Mazzini’s hold over the very concept of the Risorgimento, however, was not absolute. While his revolutionary zeal inspired patriotic deaths (such as the famously disastrous incident of the Bandiera brothers in 1844), and the devotion of many foreigners (such as the American journalist Margaret Fuller and the British journalist and campaigner Jessie White Mario), he had some vocal detractors.[2] The Austrian politician Prince Klemens Fürst von Metternich, for example, termed him the most dangerous man in Europe (Mazzini would have made a compliment out of his enemy’s condemnation), and many others were uncomfortable with his encouragement of political violence. Indeed, Mazzinian insurrectionary politics were counter to the moderate liberal agenda, which in the 1850s gained the clear momentum. Mazzini’s influence waned after the failure of the Roman Republic and with the rise to political power of Cavour, who successfully campaigned for Italian unification under his Sardinian King and with the support of an uneasy French alliance.

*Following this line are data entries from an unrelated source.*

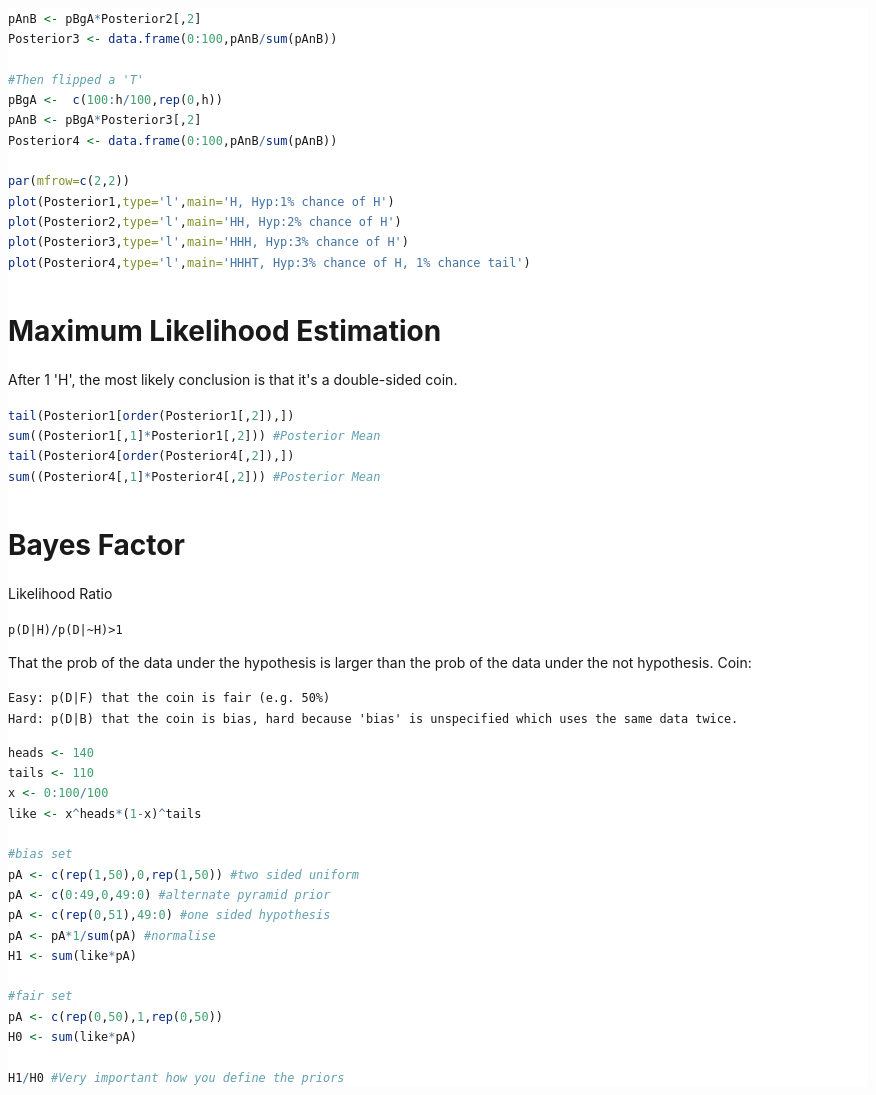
```r
pAnB <- pBgA*Posterior2[,2]
Posterior3 <- data.frame(0:100,pAnB/sum(pAnB))

#Then flipped a 'T'
pBgA <-  c(100:h/100,rep(0,h))
pAnB <- pBgA*Posterior3[,2]
Posterior4 <- data.frame(0:100,pAnB/sum(pAnB))

par(mfrow=c(2,2))
plot(Posterior1,type='l',main='H, Hyp:1% chance of H')
plot(Posterior2,type='l',main='HH, Hyp:2% chance of H')
plot(Posterior3,type='l',main='HHH, Hyp:3% chance of H')
plot(Posterior4,type='l',main='HHHT, Hyp:3% chance of H, 1% chance tail')
```

Maximum Likelihood Estimation
=
After 1 'H', the most likely conclusion is that it's a double-sided coin.
```r
tail(Posterior1[order(Posterior1[,2]),])
sum((Posterior1[,1]*Posterior1[,2])) #Posterior Mean
tail(Posterior4[order(Posterior4[,2]),])
sum((Posterior4[,1]*Posterior4[,2])) #Posterior Mean
```

Bayes Factor
=
Likelihood Ratio

    p(D|H)/p(D|~H)>1

That the prob of the data under the hypothesis is larger than the prob of the data under the not hypothesis.
Coin:

    Easy: p(D|F) that the coin is fair (e.g. 50%)
    Hard: p(D|B) that the coin is bias, hard because 'bias' is unspecified which uses the same data twice.

```r
heads <- 140
tails <- 110
x <- 0:100/100
like <- x^heads*(1-x)^tails

#bias set
pA <- c(rep(1,50),0,rep(1,50)) #two sided uniform
pA <- c(0:49,0,49:0) #alternate pyramid prior
pA <- c(rep(0,51),49:0) #one sided hypothesis
pA <- pA*1/sum(pA) #normalise
H1 <- sum(like*pA)

#fair set
pA <- c(rep(0,50),1,rep(0,50))
H0 <- sum(like*pA)  

H1/H0 #Very important how you define the priors
```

Mazzini’s role in the Risorgimento is vitally important, however, for what it tells us about how crucial myth, romance and print culture were to the unification movement, and indeed, in his conflict with Cavour and the liberals, how fractured that very movement was. Italian and British revisionist historians of the twentieth century, such as Denis Mack Smith, Christopher Duggan and Martin Clark, focus on the relationship between Mazzini and Cavour to demonstrate that the Risorgimento was, in fact, not an inevitable nationalist movement for unity, but rather a series of non-teleological, complex events (see, in particular, Clark 4), whose wars were largely fought between foreign powers (such as the crucial battles of Magenta and Solferino in June 1859). Indeed, many prefer not to use the term Risorgimento at all, seeing it as a problematic phrase that supports and simplifies a complex nationalist mythology concealing the real power behind unification: the dynastic expansionist interests of Napoleon III and Victor Emanuel. The main driving force behind unification in the 1850s, Cavour, pursued arguably underhand and devious politics that were driven by the urge to expand Piedmont’s territories in the south and expulse Austria, something that revisionist historians have termed derogatorily the “piemontesizzazione” of Italy. In addition, the revisionist accounts of unification emphasise it as a minority movement of the elite middle classes (what Piero Gobetti in Risorgimento senza eroi describes as a “failed revolution,” and what Antonio Gramsci calls a “passive revolution” that bypasses the economically disenfranchised) conducted by northern Italy at the expense of the interests of the south (seen as a backward “Mezzogiorno”). For example, while pro-unification print culture is widely accepted by historians as crucial to nationalist unity, Martin Clark notes that only 2.5% of the population could speak Italian and, indeed, few Italians actually wanted unification (4). Maxime Du Camp writes of overhearing crowds in Naples, following the plebiscites, shouting “Long live Italy,”, but then members of the crowd asked him what “Italy” was (Gilmour 199). Gilmour’s recent study underlines the problem of the very concept of Italy, noting that Metternich’s description of Italy in 1847 as merely “une expression géographique” has some truth, for at that time it was made up of eight independent states that had last been united by the Romans (158).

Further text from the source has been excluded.